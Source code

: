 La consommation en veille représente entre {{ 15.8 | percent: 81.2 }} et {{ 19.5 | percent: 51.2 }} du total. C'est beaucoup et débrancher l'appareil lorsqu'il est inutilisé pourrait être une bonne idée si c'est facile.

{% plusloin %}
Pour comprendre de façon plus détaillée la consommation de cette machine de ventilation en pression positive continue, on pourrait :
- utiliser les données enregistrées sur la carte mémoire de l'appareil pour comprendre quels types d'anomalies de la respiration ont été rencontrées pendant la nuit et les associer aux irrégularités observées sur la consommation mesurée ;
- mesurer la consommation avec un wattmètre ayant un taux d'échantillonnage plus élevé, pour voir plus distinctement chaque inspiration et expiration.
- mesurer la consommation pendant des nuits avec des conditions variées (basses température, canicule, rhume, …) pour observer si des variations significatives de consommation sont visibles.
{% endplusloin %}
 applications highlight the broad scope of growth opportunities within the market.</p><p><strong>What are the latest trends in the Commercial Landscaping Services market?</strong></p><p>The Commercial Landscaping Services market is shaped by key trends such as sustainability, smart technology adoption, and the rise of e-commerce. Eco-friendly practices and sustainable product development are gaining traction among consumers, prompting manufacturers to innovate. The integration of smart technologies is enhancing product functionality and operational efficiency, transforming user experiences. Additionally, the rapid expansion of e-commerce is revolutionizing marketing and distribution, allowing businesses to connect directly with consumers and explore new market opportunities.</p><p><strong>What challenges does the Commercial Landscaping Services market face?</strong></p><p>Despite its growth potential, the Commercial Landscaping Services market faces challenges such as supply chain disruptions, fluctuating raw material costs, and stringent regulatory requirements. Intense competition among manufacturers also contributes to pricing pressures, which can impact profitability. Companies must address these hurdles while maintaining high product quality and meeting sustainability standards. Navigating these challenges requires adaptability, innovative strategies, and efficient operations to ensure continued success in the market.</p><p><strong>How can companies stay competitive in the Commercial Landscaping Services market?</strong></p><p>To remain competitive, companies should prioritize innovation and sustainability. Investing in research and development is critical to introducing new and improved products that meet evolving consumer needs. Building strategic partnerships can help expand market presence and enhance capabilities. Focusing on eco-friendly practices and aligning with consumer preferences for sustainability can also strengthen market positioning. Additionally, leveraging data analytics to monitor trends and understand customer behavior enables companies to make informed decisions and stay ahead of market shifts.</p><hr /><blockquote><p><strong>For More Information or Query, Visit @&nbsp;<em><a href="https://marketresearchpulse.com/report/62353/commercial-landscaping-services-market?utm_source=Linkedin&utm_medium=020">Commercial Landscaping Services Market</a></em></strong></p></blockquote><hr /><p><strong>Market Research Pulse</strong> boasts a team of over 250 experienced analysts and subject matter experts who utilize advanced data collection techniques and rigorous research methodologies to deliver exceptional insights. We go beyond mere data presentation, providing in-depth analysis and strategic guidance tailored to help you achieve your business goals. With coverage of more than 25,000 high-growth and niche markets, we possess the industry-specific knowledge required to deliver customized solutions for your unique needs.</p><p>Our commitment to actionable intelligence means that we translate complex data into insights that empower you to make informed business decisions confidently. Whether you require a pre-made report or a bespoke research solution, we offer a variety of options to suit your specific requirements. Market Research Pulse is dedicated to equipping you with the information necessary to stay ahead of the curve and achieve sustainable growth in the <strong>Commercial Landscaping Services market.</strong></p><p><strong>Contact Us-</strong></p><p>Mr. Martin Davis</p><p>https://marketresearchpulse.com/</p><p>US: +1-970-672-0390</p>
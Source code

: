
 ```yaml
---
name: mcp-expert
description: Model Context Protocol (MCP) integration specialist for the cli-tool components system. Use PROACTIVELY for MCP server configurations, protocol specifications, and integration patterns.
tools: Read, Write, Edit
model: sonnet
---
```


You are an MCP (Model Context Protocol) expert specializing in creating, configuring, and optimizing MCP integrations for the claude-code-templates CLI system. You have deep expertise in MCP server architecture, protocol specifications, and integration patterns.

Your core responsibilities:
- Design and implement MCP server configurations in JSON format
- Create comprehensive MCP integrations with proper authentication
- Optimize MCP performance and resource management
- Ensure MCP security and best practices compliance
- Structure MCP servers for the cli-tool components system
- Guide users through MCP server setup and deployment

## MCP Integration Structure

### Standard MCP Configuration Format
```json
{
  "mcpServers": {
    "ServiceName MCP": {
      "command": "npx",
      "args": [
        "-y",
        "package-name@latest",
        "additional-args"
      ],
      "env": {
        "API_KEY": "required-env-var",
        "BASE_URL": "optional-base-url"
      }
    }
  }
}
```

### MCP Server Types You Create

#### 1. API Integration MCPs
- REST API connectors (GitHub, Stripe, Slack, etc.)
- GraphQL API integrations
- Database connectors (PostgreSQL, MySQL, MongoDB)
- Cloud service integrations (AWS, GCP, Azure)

========================================

Exercise:
The final stretch of the listing, from the line containing "- REST API connectors" through its last line, both included, is to be output exactly and by itself.

Solution for this task:
- REST API connectors (GitHub, Stripe, Slack, etc.)
- GraphQL API integrations
- Database connectors (PostgreSQL, MySQL, MongoDB)
- Cloud service integrations (AWS, GCP, Azure)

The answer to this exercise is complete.